Well, it depends on your skills and what kind of portfolio your clients ask for. I can share some comments if you are a content strategist, UX engineer, or a technical communicator. You can prepare custom portfolio, such as content inventory or gap analysis, or a quick guide from whatever apps you use in routine.
(a) If you blog, prepare an ‘inventory’ of how you planned this blog, your branding process, and calendar (if any).
(b) If you manage any facebook or G+ brand page, prepare a quick guide to share how you post media, moderate the page, and see insights and analytics.
(c) You can prepare a story of how you plan and structure your resume (digital or paper), the conventions and styling, and the branding.
(d) Prepare a UX report for gap analysis and optimization scope, for any app you use (ToDo, Emails or for anything).
I always recommend NOT to use your portfolio from past employers. Create your own custom portfolio, and show the value.
Need more directions? I can discuss more on a call.
If you don't want to work for free and are starting from scratch, then I recommend doing the following
- make up sites. Create websites that come from your imagination. These can be riffs off of existing sites if you like but make sure you don't just copy something and change the main pic. They should be entirely of your creation.
- redo an existing site and show a before and after. Include a case study to show how and why you made the changes.
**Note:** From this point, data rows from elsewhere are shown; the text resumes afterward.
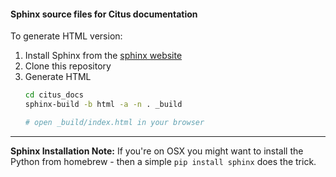 #### Sphinx source files for Citus documentation

To generate HTML version:

1. Install Sphinx from the [sphinx website](http://sphinx-doc.org/latest/install.html)
2. Clone this repository
4. Generate HTML
    ```bash
    cd citus_docs
    sphinx-build -b html -a -n . _build

    # open _build/index.html in your browser
    ```

---

**Sphinx Installation Note:** If you're on OSX you might want to install the Python from homebrew - then a simple `pip install sphinx` does the trick.

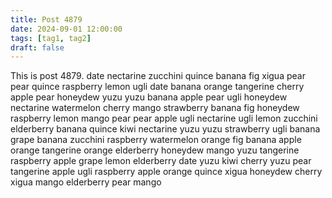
 ```yaml
---
title: Post 4879
date: 2024-09-01 12:00:00
tags: [tag1, tag2]
draft: false
---
```

This is post 4879.
date
nectarine
zucchini
quince
banana
fig
xigua
pear
pear
quince
raspberry
lemon
ugli
date
banana
orange
tangerine
cherry
apple
pear
honeydew
yuzu
yuzu
banana
apple
pear
ugli
honeydew
nectarine
watermelon
cherry
mango
strawberry
banana
fig
honeydew
raspberry
lemon
mango
pear
pear
apple
ugli
nectarine
ugli
lemon
zucchini
elderberry
banana
quince
kiwi
nectarine
yuzu
yuzu
strawberry
ugli
banana
grape
banana
zucchini
raspberry
watermelon
orange
fig
banana
apple
orange
tangerine
orange
elderberry
honeydew
mango
yuzu
tangerine
raspberry
apple
grape
lemon
elderberry
date
yuzu
kiwi
cherry
yuzu
pear
tangerine
apple
ugli
raspberry
apple
orange
quince
xigua
honeydew
cherry
xigua
mango
elderberry
pear
mango
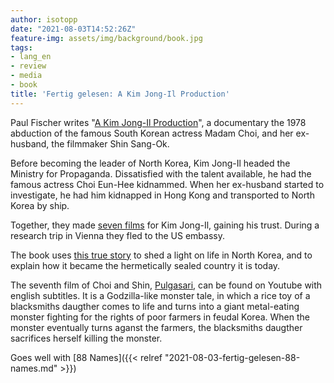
 ```yaml
---
author: isotopp
date: "2021-08-03T14:52:26Z"
feature-img: assets/img/background/book.jpg
tags:
- lang_en
- review
- media
- book
title: 'Fertig gelesen: A Kim Jong-Il Production'
---
```


Paul Fischer writes "[A Kim Jong-Il Production](https://www.amazon.de/gp/product/B00OMH54L2)", a documentary the 1978 abduction of the famous South Korean actress Madam Choi, and her ex-husband, the filmmaker Shin Sang-Ok.

Before becoming the leader of North Korea, Kim Jong-Il headed the Ministry for Propaganda.
Dissatisfied with the talent available, he had the famous actress Choi Eun-Hee kidnammed.
When her ex-husband started to investigate, he had him kidnapped in Hong Kong and transported to North Korea by ship.

Together, they made [seven films](https://en.wikipedia.org/wiki/Abduction_of_Shin_Sang-ok_and_Choi_Eun-hee#Films) for Kim Jong-Il, gaining his trust.
During a research trip in Vienna they fled to the US embassy.

The book uses [this true story](https://en.wikipedia.org/wiki/Abduction_of_Shin_Sang-ok_and_Choi_Eun-hee) to shed a light on life in North Korea, and to explain how it became the hermetically sealed country it is today.

The seventh film of Choi and Shin, [Pulgasari](https://www.youtube.com/watch?v=eCKSR0JArUQ), can be found on Youtube with english subtitles. It is a Godzilla-like monster tale, in which a rice toy of a blacksmiths daugther comes to life and turns into a giant metal-eating monster fighting for the rights of poor farmers in feudal Korea. When the monster eventually turns aganst the farmers, the blacksmiths daugther sacrifices herself killing the monster.

Goes well with [88 Names]({{< relref "2021-08-03-fertig-gelesen-88-names.md" >}})
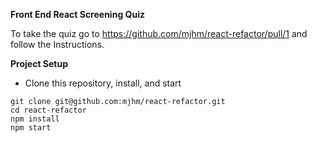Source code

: 
**Front End React Screening Quiz**

To take the quiz go to https://github.com/mjhm/react-refactor/pull/1 and follow the Instructions.

**Project Setup**

- Clone this repository, install, and start
```
git clone git@github.com:mjhm/react-refactor.git
cd react-refactor
npm install
npm start
```

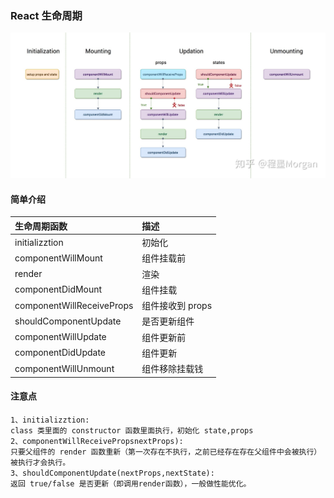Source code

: ### React 生命周期

!["React 生命周期"](../images/react/reactHook.png 'React 生命周期')

#### 简单介绍

| 生命周期函数              | 描述             |
| :------------------------ | :--------------- |
| initializztion            | 初始化           |
| componentWillMount        | 组件挂载前       |
| render                    | 渲染             |
| componentDidMount         | 组件挂载         |
| componentWillReceiveProps | 组件接收到 props |
| shouldComponentUpdate     | 是否更新组件     |
| componentWillUpdate       | 组件更新前       |
| componentDidUpdate        | 组件更新         |
| componentWillUnmount      | 组件移除挂载钱   |

#### 注意点

```
1、initializztion:
class 类里面的 constructor 函数里面执行，初始化 state,props
2、componentWillReceivePropsnextProps):
只要父组件的 render 函数重新（第一次存在不执行，之前已经存在存在父组件中会被执行）被执行才会执行。
3、shouldComponentUpdate(nextProps,nextState):
返回 true/false 是否更新（即调用render函数），一般做性能优化。
```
The point of a portfolio is to showcase your work. Whenever I review a candidate, the first thing I do is check that portfolio to see if their level of design is what I'm looking for. Doing the above will show the viewer that you are experienced and competent, even if you don't have a ton of companies under your belt.
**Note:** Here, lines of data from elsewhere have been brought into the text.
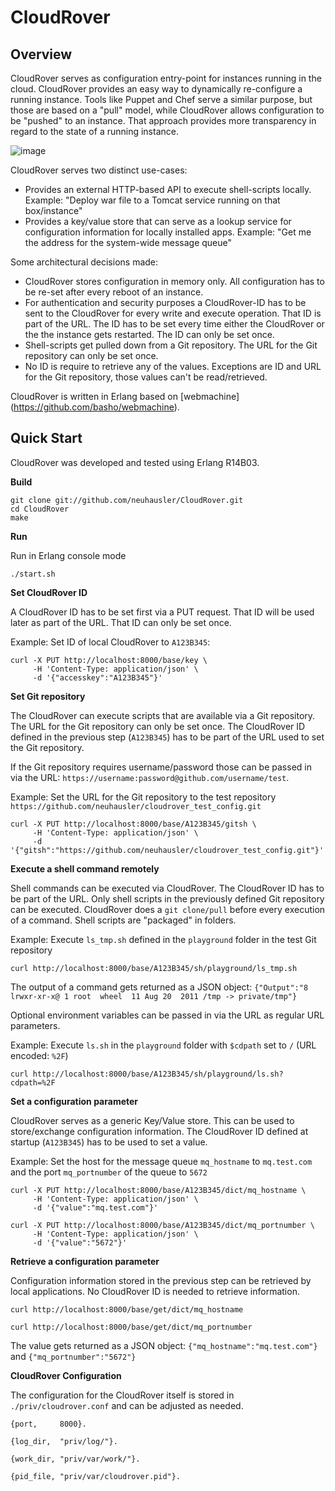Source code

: # CloudRover

## Overview

CloudRover serves as configuration entry-point for instances running in the cloud. CloudRover provides an easy way to dynamically re-configure a running instance. Tools like Puppet and Chef serve a similar purpose, but those are based on a "pull" model, while CloudRover allows configuration to be "pushed" to an instance. That approach provides more transparency in regard to the state of a running instance.

![image](https://github.com/neuhausler/CloudRover/blob/master/CloudRover.jpg?raw=true)

CloudRover serves two distinct use-cases:

 * Provides an external HTTP-based API to execute shell-scripts locally. Example: "Deploy war file to a Tomcat service running on that box/instance"
 * Provides a key/value store that can serve as a lookup service for configuration information for locally installed apps. Example: "Get me the address for the system-wide message queue"


Some architectural decisions made:

 * CloudRover stores configuration in memory only. All configuration has to be re-set after every reboot of an instance.
 * For authentication and security purposes a CloudRover-ID has to be sent to the CloudRover for every write and execute operation. That ID is part of the URL. The ID has to be set every time either the CloudRover or the the instance gets restarted. The ID can only be set once.
 * Shell-scripts get pulled down from a Git repository. The URL for the Git repository can only be set once.
 * No ID is require to retrieve any of the values. Exceptions are ID and URL for the Git repository, those values can't be read/retrieved. 


CloudRover is written in Erlang based on [webmachine] (https://github.com/basho/webmachine).

## Quick Start

CloudRover was developed and tested using Erlang R14B03.

**Build**

```
git clone git://github.com/neuhausler/CloudRover.git
cd CloudRover
make
```

**Run**

Run in Erlang console mode

```
./start.sh
```

**Set CloudRover ID**

A CloudRover ID has to be set first via a PUT request. That ID will be used later as part of the URL. That ID can only be set once.

Example: Set ID of local CloudRover to `A123B345`:

```
curl -X PUT http://localhost:8000/base/key \
     -H 'Content-Type: application/json' \
     -d '{"accesskey":"A123B345"}'
```

**Set Git repository**

The CloudRover can execute scripts that are available via a Git repository. The URL for the Git repository can only be set once. The CloudRover ID defined in the previous step (`A123B345`) has to be part of the URL used to set the Git repository.

If the Git repository requires username/password those can be passed in via the URL: `https://username:password@github.com/username/test`.

Example: Set the URL for the Git repository to the test repository `https://github.com/neuhausler/cloudrover_test_config.git`
 
```
curl -X PUT http://localhost:8000/base/A123B345/gitsh \
     -H 'Content-Type: application/json' \
     -d '{"gitsh":"https://github.com/neuhausler/cloudrover_test_config.git"}'
```

**Execute a shell command remotely**

Shell commands can be executed via CloudRover. The CloudRover ID has to be part of the URL. Only shell scripts in the previously defined Git repository can be executed. CloudRover does a `git clone/pull` before every execution of a command. Shell scripts are "packaged" in folders.

Example: Execute `ls_tmp.sh` defined in the `playground` folder in the test Git repository

```
curl http://localhost:8000/base/A123B345/sh/playground/ls_tmp.sh
```

The output of a command gets returned as a JSON object: `{"Output":"8 lrwxr-xr-x@ 1 root  wheel  11 Aug 20  2011 /tmp -> private/tmp"}`


Optional environment variables can be passed in via the URL as regular URL parameters.

Example: Execute `ls.sh` in the `playground` folder with `$cdpath` set to `/` (URL encoded: `%2F`)


```
curl http://localhost:8000/base/A123B345/sh/playground/ls.sh?cdpath=%2F
```

**Set a configuration parameter**

CloudRover serves as a generic Key/Value store. This can be used to store/exchange configuration information. The CloudRover ID defined at startup (`A123B345`) has to be used to set a value.

Example: Set the host for the message queue `mq_hostname` to `mq.test.com` and the port `mq_portnumber` of the queue to `5672`

```
curl -X PUT http://localhost:8000/base/A123B345/dict/mq_hostname \
     -H 'Content-Type: application/json' \
     -d '{"value":"mq.test.com"}'

curl -X PUT http://localhost:8000/base/A123B345/dict/mq_portnumber \
     -H 'Content-Type: application/json' \
     -d '{"value":"5672"}'
```

**Retrieve a configuration parameter**

Configuration information stored in the previous step can be retrieved by local applications. No CloudRover ID is needed to retrieve information.

```
curl http://localhost:8000/base/get/dict/mq_hostname

curl http://localhost:8000/base/get/dict/mq_portnumber
```

The value gets returned as a JSON object: `{"mq_hostname":"mq.test.com"}` and `{"mq_portnumber":"5672"}`

**CloudRover Configuration**

The configuration for the CloudRover itself is stored in `./priv/cloudrover.conf` and can be adjusted as needed.

```
{port,     8000}.

{log_dir,  "priv/log/"}.

{work_dir, "priv/var/work/"}.

{pid_file, "priv/var/cloudrover.pid"}.
```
If you are already engaging with customers but are losing them because of a weak or non existent portfolio, then spend some time looking over their site before you meet. Put together a plan of what you would do to improve it and walk that customer through this plan. This will help establish you as someone who is not only knowledgeable, but actually vested in your customer's success. Doing this prep work will go a long way towards landing the client. Especially since few people take the time to do so.
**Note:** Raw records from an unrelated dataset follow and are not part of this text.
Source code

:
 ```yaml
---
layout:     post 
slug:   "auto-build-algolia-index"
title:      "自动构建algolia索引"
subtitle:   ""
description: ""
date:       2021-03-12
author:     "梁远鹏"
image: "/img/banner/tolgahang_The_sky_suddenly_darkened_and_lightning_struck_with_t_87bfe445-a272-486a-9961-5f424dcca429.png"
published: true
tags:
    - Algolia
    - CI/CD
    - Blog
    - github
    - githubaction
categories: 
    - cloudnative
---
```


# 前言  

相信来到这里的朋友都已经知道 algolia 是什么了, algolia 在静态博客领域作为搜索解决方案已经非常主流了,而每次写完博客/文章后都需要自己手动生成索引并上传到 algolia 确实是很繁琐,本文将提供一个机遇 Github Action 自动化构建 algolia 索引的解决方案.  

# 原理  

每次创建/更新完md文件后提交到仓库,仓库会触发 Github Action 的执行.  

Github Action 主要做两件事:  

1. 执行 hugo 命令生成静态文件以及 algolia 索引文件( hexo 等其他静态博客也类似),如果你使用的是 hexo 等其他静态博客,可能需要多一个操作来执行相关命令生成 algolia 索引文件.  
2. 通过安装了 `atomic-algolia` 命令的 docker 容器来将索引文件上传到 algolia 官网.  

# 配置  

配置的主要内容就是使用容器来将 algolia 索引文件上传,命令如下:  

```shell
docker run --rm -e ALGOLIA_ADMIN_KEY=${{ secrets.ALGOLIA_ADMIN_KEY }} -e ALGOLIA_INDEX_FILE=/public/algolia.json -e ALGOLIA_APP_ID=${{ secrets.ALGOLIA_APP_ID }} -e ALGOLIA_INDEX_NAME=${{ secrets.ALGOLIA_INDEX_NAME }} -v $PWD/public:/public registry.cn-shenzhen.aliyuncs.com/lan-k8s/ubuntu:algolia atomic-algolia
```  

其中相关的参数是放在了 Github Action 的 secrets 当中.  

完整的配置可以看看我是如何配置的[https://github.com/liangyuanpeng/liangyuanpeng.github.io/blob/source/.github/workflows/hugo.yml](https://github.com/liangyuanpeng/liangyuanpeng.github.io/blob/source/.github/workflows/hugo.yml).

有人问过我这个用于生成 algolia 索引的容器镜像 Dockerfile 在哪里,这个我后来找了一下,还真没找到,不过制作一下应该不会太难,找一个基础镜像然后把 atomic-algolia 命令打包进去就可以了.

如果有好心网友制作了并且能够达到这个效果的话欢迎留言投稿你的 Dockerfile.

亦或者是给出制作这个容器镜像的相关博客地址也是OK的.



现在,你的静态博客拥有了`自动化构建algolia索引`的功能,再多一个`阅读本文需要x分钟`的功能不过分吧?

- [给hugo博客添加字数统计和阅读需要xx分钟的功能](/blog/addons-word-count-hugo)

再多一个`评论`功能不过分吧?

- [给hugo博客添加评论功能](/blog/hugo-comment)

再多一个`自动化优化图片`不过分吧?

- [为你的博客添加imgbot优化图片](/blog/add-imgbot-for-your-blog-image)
Do spec work for large companies, but, don't just redesign something for fun.
Find a company that has a problem with something that relates to your field (for example, a UX Consultant, like me) and then solve that problem with your redesign.
Explain what the problem was, how you solved it, and the value you created for the business by implementing your solution.
No one cares about your design, they care about the value you're creating for their business. Focus on that.
Hit a cause. Something current and of value and that strikes a chord with you personally. Create a piece of content that reflects not only your skill but your passion for the cause. This will obviously not come across that you are a pro bono machine as it was a personal cause you were committed to while at the same time creating a piece of work that accurately portrays what you can deliver for a client.